Книга Легион Безголовый, страница 25. Автор книги Сергей Костин

Разделитель для чтения книг в онлайн библиотеке

Онлайн книга «Легион Безголовый»

Cтраница 25

Из киоска высовывается толстушка продавщица. С любопытством пялится на бесплатный концерт и плюет в прохожих семечками. Под ее киоском, прямо на полу, нянчит пятерых младенцев молоденькая беженка с лицом недоучившейся в университете рязанской отличницы. Пятеро здоровенных ребят — может, и папаши, не знаю — подсказывают прохожим, сколько надо дать беженке, чтобы она смогла уехать на ближайшем поезде в родные края. По самым скромным подсчетам, на полученные средства можно отправить в детский летний лагерь на Канарах две тысячи городских детишек вместе с родителями и их ближайшими деревенскими родственниками.

У лестницы сладко зевает мой коллега по нелегкому милицейскому труду. По слабой вибрации резиновой дубинки, болтающейся на его поясе, видно, что товарищу на все глубоко, далеко и пошли все.

— А, дорогой, не верти головой! — складно воркует цыганка, больно тыкая кривой палец в мою насильно растопыренную ладошку.

Пытаюсь вырваться, но на помощь к старой женщине подтягиваются молодые цыганки из второго эшелона. Веселые, бесшабашные, звенящие, красивые. Окружают плотным кольцом, бренчат серьгами и браслетами, тискают в бока, в спину, бегло щебечут по-цыгански. Без словаря не разобрать ни слова.
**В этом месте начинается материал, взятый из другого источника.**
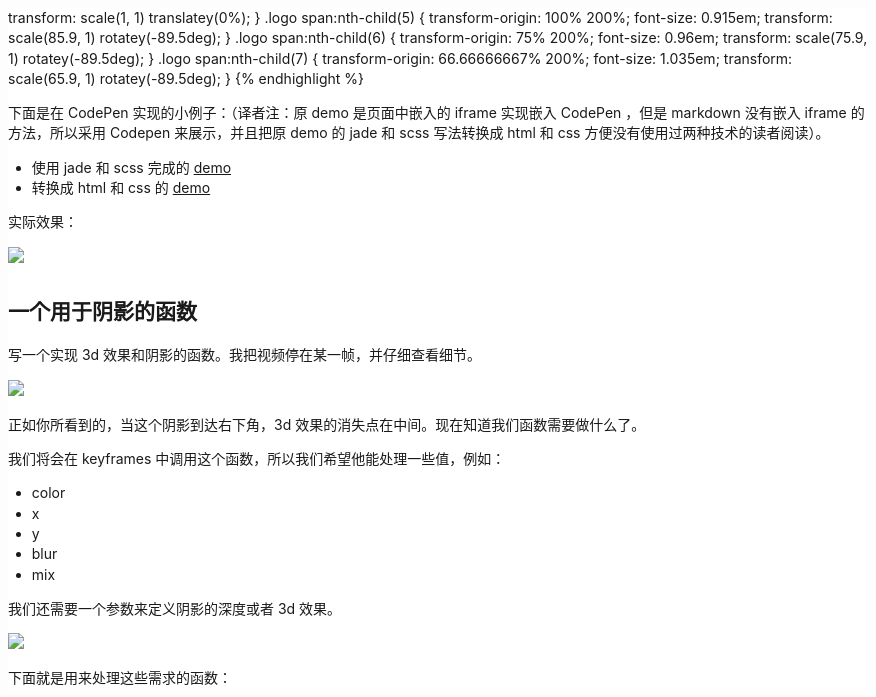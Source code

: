    transform: scale(1, 1) translatey(0%);
}
.logo span:nth-child(5) {
   transform-origin: 100% 200%;
   font-size: 0.915em;
   transform: scale(85.9, 1) rotatey(-89.5deg);
}
.logo span:nth-child(6) {
   transform-origin: 75% 200%;
   font-size: 0.96em;
   transform: scale(75.9, 1) rotatey(-89.5deg);
}
.logo span:nth-child(7) {
   transform-origin: 66.66666667% 200%;
   font-size: 1.035em;
   transform: scale(65.9, 1) rotatey(-89.5deg);
}
{% endhighlight %}



下面是在 CodePen 实现的小例子：（译者注：原 demo 是页面中嵌入的 iframe 实现嵌入 CodePen ，但是 markdown 没有嵌入 iframe 的方法，所以采用 Codepen 来展示，并且把原 demo 的 jade 和 scss 写法转换成 html 和 css 方便没有使用过两种技术的读者阅读）。

+ 使用 jade 和 scss 完成的 [demo](https://link.zhihu.com/?target=http%3A//codepen.io/pixelass/embed/yydGPL%3Fheight%3D213%26theme-id%3D0%26slug-hash%3DyydGPL%26default-tab%3Dresult%26user%3Dpixelass%230)
+ 转换成 html 和 css 的 [demo](https://link.zhihu.com/?target=http%3A//codepen.io/doculecycle/pen/KzbppN)

实际效果：

![](/images/netflix-logo-in-css/3.png)

## 一个用于阴影的函数

写一个实现 3d 效果和阴影的函数。我把视频停在某一帧，并仔细查看细节。

![](/images/netflix-logo-in-css/4.png)



正如你所看到的，当这个阴影到达右下角，3d 效果的消失点在中间。现在知道我们函数需要做什么了。

我们将会在 keyframes 中调用这个函数，所以我们希望他能处理一些值，例如：

+ color
+ x
+ y
+ blur
+ mix

我们还需要一个参数来定义阴影的深度或者 3d 效果。

![](/images/netflix-logo-in-css/5.png)

下面就是用来处理这些需求的函数：
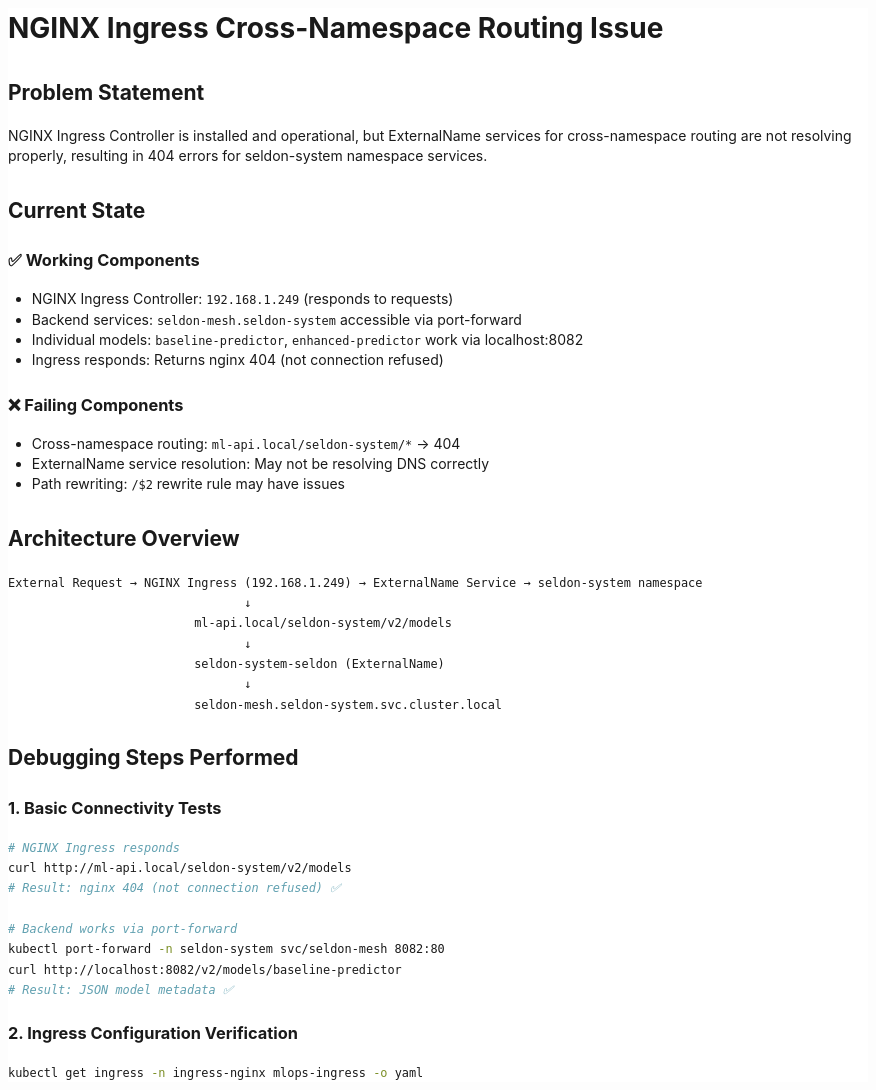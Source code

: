 # NGINX Ingress Cross-Namespace Routing Issue

## Problem Statement
NGINX Ingress Controller is installed and operational, but ExternalName services for cross-namespace routing are not resolving properly, resulting in 404 errors for seldon-system namespace services.

## Current State

### ✅ Working Components
- NGINX Ingress Controller: `192.168.1.249` (responds to requests)
- Backend services: `seldon-mesh.seldon-system` accessible via port-forward
- Individual models: `baseline-predictor`, `enhanced-predictor` work via localhost:8082
- Ingress responds: Returns nginx 404 (not connection refused)

### ❌ Failing Components
- Cross-namespace routing: `ml-api.local/seldon-system/*` → 404
- ExternalName service resolution: May not be resolving DNS correctly
- Path rewriting: `/$2` rewrite rule may have issues

## Architecture Overview

```
External Request → NGINX Ingress (192.168.1.249) → ExternalName Service → seldon-system namespace
                                 ↓
                          ml-api.local/seldon-system/v2/models
                                 ↓
                          seldon-system-seldon (ExternalName)
                                 ↓
                          seldon-mesh.seldon-system.svc.cluster.local
```

## Debugging Steps Performed

### 1. Basic Connectivity Tests
```bash
# NGINX Ingress responds
curl http://ml-api.local/seldon-system/v2/models
# Result: nginx 404 (not connection refused) ✅

# Backend works via port-forward  
kubectl port-forward -n seldon-system svc/seldon-mesh 8082:80
curl http://localhost:8082/v2/models/baseline-predictor
# Result: JSON model metadata ✅
```

### 2. Ingress Configuration Verification
```bash
kubectl get ingress -n ingress-nginx mlops-ingress -o yaml
```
Черноволосый цыганенок с усами ненавязчиво лезет в мой карман, в котором из ценных вещей только носовой платок. Ну и что с того, что нестираный. Если его каждый раз после сморкания стирать, воды не напасешься.

—Куда? Стой!

Попытка вернуть платок не увенчивается успехом. Цыганенок сбегает, радостно вопя и размахивая нестираным платком, словно взятым в тяжелом бою вражеским флагом.

— Или сейчас десять рублей, или после сеанса пятьдесят, — входит в мое положение цыганка, перестав вкручивать собственный палец в лейтенантскую ладонь.

Сопя от возмущения, вытаскиваю из укромного места заначку — сложенную вчетверо десятку. Хотел после работы шоколадных пряников на вечер прикупить. Деньги исчезают в районе многослойных юбок. Захочешь, не найдешь.

— А, дорогой, все за доброту твою расскажу. Когда звание получишь, а когда взыскание от начальства сурового ждать. И про казенный дом узнаешь, и про сердце, мыслями черными заполненное, услышишь.

Цыганская пестрая толпа хором поет: “К нам приехал, к нам приехал, старший лейтенант Леша Пономарев из восьмого отделения!”, что убедительно подтверждает слова старой цыганки.

Старуха склоняется над моей ладонью, пытаясь разобраться в переплетении линий и судеб.

— Вижу… Вижу друга твоего в доме казенном. И еще друга вижу, весь из себя в одежде новой. А еще…

Вздрагивает, увидев там что-то, мне пока неизвестное. Вскрикивает, внезапно бледнея, на своем языке, привлекая внимание растроганного музыкой цыганского барона.

— Ай-я-яй!! — говорит цыганский барон с толстой пачкой денег, расталкивая обступивших жертву соплеменников. Момент передачи в его руку моей ладони проходит быстро и для меня незаметно. Барон приспускает на нос очки в золотой оправе и, высунув язык, тщательно рассматривает ладошку. Увиденное его не устраивает, и он, цокая языком, вынимает из кармана толстую книжку. Справочник молодого цыгана. Сверяется с ней, бормочет, зорко осматривает меня с ног до головы, отталкивает судьбоносную ладонь и гнусавит, неразборчиво и тихо:

— Ай-я-яй! Безголовый, меченый…

Завывают цыгане, визжат, словно посягнул я на самое святое, на общественную цыганскую кассу, бегут от меня, размахивая юбками, словно радугами. Пожилая цыганка пятится, в глазах непонятный испуг. Наступает на коробку из-под торта “Праздничный”. Рассыпаются бумажные деньги, звякает мелочь. И нелепо смотрится на грязном полу выкинутый цыганенком платок, по которому топочут десятки ног.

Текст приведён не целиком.